Source material:
= Beginning of Section =

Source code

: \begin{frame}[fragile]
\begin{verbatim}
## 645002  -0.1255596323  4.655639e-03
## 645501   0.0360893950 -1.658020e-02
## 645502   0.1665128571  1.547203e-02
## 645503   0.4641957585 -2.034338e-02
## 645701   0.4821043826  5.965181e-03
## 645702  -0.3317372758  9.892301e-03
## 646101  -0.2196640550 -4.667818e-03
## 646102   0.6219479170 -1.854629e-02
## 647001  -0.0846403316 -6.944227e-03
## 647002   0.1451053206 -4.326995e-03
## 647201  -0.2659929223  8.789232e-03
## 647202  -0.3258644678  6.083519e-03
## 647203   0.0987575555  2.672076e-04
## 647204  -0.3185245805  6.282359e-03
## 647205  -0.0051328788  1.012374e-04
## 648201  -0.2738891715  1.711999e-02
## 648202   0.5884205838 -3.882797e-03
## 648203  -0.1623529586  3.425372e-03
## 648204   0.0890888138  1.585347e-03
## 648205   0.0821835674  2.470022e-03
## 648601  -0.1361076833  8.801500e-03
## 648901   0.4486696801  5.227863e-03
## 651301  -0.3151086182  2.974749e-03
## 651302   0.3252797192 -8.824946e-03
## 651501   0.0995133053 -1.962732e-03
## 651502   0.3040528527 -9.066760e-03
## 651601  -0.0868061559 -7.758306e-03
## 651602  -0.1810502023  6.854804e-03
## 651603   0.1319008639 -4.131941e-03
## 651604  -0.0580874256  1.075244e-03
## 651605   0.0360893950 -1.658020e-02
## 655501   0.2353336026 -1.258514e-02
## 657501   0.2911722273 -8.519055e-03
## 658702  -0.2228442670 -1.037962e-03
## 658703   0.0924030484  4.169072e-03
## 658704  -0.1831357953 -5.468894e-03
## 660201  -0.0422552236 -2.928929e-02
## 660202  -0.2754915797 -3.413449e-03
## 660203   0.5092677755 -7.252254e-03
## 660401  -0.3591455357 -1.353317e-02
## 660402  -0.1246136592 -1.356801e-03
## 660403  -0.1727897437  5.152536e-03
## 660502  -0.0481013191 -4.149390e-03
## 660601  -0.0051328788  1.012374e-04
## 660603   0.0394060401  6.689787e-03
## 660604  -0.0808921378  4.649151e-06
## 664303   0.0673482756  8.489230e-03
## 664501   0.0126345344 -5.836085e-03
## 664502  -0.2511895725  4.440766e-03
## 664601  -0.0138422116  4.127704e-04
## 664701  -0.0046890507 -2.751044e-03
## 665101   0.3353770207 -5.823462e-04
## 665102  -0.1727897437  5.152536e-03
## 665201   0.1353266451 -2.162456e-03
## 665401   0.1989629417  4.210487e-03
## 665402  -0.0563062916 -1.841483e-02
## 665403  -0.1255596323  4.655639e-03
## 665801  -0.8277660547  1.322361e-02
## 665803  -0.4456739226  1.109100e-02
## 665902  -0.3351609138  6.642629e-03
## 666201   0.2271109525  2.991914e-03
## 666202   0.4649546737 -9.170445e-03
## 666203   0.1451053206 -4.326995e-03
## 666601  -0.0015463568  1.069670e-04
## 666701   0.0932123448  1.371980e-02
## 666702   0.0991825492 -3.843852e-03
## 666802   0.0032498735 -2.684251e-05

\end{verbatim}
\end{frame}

= End of Section =
= Beginning of Section =

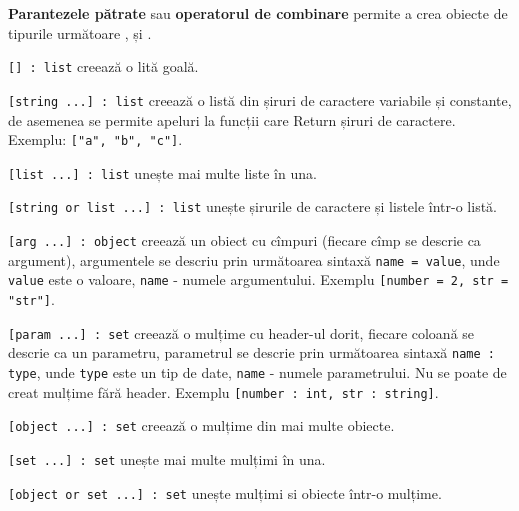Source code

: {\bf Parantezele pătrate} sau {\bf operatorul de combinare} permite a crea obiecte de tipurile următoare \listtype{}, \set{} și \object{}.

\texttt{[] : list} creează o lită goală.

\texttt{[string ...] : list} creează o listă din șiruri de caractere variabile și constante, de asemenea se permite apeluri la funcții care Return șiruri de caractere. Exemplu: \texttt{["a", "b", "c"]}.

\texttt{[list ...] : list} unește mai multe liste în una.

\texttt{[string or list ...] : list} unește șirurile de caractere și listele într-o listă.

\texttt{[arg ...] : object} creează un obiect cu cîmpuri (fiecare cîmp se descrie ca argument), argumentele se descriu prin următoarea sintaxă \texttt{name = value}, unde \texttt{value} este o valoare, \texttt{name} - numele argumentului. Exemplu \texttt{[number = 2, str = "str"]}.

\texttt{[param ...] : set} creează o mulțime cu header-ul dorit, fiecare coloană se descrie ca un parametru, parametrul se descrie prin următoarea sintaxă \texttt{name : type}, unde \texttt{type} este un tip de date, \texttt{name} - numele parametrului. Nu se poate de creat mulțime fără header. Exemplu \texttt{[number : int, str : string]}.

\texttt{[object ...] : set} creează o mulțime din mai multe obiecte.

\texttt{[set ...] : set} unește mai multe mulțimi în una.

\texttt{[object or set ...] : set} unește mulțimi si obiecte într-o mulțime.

= End of Section =
= Beginning of Section =

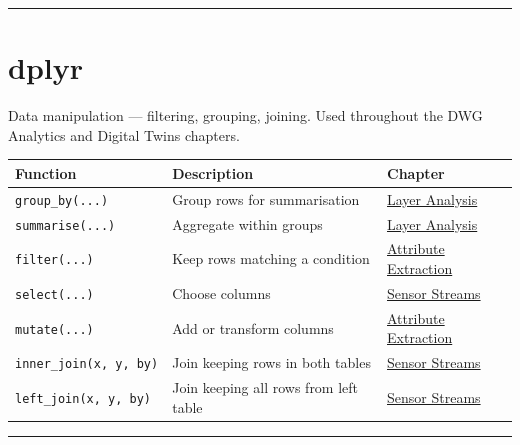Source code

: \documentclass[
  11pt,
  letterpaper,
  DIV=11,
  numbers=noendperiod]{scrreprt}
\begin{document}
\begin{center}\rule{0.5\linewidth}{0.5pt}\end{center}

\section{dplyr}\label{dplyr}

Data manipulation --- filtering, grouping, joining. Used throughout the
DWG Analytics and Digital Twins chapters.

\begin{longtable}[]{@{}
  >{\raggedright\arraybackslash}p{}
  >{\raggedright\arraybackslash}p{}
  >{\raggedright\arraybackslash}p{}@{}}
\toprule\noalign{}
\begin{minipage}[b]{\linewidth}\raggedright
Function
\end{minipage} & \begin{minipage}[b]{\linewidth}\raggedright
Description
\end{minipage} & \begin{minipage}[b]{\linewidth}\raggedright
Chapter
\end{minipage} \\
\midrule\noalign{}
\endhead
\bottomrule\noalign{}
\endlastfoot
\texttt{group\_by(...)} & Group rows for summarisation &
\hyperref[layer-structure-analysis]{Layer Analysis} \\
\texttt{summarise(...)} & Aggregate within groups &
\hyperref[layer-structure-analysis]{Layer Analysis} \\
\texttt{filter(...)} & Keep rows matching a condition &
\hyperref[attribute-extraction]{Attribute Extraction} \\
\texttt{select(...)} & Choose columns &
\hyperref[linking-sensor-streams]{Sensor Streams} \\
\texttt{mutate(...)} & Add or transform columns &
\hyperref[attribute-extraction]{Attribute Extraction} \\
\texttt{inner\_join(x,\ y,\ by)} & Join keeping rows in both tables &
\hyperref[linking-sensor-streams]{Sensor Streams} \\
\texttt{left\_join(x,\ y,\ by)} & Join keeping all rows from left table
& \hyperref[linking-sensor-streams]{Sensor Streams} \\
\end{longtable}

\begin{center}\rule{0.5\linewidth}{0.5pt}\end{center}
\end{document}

= End of Section =

Task to complete:
Your task for the entries above: copy exactly the span starting with the line with "permite a crea" and going on through the line with "obiecte într-o mulțime.", both lines included, and nothing else.

Task answer:
: {\bf Parantezele pătrate} sau {\bf operatorul de combinare} permite a crea obiecte de tipurile următoare \listtype{}, \set{} și \object{}.

\texttt{[] : list} creează o lită goală.

\texttt{[string ...] : list} creează o listă din șiruri de caractere variabile și constante, de asemenea se permite apeluri la funcții care Return șiruri de caractere. Exemplu: \texttt{["a", "b", "c"]}.

\texttt{[list ...] : list} unește mai multe liste în una.

\texttt{[string or list ...] : list} unește șirurile de caractere și listele într-o listă.

\texttt{[arg ...] : object} creează un obiect cu cîmpuri (fiecare cîmp se descrie ca argument), argumentele se descriu prin următoarea sintaxă \texttt{name = value}, unde \texttt{value} este o valoare, \texttt{name} - numele argumentului. Exemplu \texttt{[number = 2, str = "str"]}.

\texttt{[param ...] : set} creează o mulțime cu header-ul dorit, fiecare coloană se descrie ca un parametru, parametrul se descrie prin următoarea sintaxă \texttt{name : type}, unde \texttt{type} este un tip de date, \texttt{name} - numele parametrului. Nu se poate de creat mulțime fără header. Exemplu \texttt{[number : int, str : string]}.

\texttt{[object ...] : set} creează o mulțime din mai multe obiecte.

\texttt{[set ...] : set} unește mai multe mulțimi în una.

\texttt{[object or set ...] : set} unește mulțimi si obiecte într-o mulțime.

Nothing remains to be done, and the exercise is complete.